--- What the task asks ---
Report how many lines below include the string "ACCEPTED". Please keep the reply to that number.

┌────────

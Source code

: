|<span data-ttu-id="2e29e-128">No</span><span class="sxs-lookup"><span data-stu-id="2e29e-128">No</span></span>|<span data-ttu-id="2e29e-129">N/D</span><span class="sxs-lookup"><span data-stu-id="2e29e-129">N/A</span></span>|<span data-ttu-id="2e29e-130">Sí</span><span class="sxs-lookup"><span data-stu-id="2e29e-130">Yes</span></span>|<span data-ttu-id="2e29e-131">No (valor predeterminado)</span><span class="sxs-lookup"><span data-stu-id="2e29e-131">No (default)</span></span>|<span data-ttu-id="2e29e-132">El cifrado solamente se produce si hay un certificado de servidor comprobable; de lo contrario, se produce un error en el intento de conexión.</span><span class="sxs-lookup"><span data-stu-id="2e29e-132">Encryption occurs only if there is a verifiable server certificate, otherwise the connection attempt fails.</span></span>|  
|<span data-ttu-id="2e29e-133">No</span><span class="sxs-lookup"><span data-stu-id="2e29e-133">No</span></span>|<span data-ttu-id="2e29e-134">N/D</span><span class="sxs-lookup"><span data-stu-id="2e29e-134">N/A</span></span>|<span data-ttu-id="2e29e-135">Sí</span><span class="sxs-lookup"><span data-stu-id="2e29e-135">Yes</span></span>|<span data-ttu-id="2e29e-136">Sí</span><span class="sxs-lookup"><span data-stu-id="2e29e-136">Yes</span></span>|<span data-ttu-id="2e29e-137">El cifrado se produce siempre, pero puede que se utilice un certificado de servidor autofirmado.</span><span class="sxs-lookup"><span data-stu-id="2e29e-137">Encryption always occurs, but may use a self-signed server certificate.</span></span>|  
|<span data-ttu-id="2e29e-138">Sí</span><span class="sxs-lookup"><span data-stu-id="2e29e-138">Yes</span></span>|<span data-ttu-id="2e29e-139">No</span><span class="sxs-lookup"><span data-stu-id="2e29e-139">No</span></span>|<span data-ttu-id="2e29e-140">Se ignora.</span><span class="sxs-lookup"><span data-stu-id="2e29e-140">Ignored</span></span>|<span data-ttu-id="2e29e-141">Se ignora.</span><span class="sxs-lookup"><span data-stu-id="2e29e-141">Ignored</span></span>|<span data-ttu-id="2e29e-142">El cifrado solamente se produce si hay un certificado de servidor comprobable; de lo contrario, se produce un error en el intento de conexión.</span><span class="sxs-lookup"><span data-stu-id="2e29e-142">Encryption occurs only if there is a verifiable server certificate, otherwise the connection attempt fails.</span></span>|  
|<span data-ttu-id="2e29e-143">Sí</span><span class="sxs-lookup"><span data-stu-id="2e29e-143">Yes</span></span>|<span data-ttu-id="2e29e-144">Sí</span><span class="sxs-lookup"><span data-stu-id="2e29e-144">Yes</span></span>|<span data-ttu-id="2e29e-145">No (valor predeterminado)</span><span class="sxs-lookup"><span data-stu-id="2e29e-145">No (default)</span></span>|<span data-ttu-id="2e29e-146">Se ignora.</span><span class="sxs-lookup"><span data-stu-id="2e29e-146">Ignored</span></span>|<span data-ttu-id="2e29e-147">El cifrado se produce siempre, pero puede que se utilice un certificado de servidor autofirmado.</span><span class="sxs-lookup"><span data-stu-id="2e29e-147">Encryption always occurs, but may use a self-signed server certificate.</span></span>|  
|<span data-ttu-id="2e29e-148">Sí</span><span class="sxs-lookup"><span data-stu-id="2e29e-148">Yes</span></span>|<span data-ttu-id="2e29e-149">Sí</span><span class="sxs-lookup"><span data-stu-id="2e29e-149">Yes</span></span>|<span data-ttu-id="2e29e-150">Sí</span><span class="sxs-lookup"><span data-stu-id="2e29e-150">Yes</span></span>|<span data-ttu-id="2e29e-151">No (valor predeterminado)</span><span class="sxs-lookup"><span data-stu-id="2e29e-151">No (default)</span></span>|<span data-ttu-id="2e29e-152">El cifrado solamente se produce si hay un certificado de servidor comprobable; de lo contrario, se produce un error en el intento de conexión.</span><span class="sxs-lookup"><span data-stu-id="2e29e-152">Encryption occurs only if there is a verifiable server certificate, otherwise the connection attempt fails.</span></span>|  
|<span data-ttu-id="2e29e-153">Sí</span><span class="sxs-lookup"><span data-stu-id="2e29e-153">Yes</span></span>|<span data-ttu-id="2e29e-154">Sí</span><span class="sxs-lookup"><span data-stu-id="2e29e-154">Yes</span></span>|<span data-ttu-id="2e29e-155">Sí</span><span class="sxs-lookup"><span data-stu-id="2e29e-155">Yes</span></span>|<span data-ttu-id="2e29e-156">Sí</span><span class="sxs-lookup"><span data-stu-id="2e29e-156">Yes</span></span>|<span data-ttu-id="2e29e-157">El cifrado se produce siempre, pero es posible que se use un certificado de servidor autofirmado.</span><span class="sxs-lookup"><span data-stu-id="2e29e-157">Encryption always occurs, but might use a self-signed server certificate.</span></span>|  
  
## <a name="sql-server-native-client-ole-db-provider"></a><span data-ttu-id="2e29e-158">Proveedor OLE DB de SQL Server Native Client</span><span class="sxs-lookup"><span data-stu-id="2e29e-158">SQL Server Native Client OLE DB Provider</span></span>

└────────
┌────────

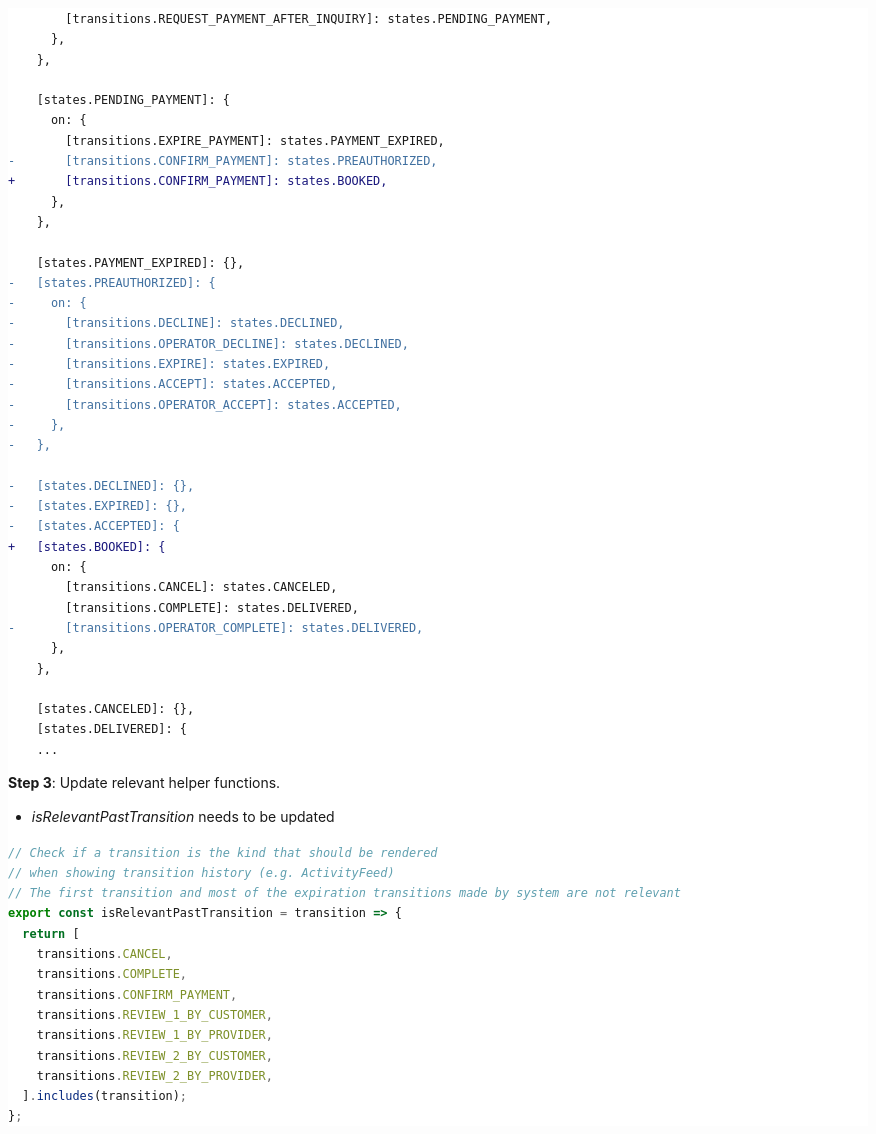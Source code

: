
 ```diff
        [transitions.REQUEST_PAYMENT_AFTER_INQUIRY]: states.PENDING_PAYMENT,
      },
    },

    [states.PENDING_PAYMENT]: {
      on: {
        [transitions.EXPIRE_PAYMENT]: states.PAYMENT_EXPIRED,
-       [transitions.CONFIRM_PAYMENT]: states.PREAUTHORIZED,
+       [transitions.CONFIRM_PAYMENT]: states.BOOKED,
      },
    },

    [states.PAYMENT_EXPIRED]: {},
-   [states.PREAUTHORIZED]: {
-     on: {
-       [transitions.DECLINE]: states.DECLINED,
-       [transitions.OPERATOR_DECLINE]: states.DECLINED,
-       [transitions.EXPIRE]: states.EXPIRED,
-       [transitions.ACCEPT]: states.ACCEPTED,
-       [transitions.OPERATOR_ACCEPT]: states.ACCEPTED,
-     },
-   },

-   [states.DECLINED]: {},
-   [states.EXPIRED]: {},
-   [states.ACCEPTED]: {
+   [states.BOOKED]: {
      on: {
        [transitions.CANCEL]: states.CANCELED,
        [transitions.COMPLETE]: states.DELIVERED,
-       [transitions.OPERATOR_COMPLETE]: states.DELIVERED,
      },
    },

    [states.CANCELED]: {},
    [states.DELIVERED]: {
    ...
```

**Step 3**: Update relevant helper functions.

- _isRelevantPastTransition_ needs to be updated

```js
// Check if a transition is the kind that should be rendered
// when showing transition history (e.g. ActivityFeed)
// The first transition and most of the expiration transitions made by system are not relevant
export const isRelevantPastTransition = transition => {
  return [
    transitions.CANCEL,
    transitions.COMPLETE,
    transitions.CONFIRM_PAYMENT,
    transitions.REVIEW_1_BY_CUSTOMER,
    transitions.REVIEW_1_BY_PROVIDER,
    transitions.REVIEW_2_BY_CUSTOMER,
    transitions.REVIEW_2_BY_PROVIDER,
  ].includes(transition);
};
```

└────────

--- Output for this exercise ---
3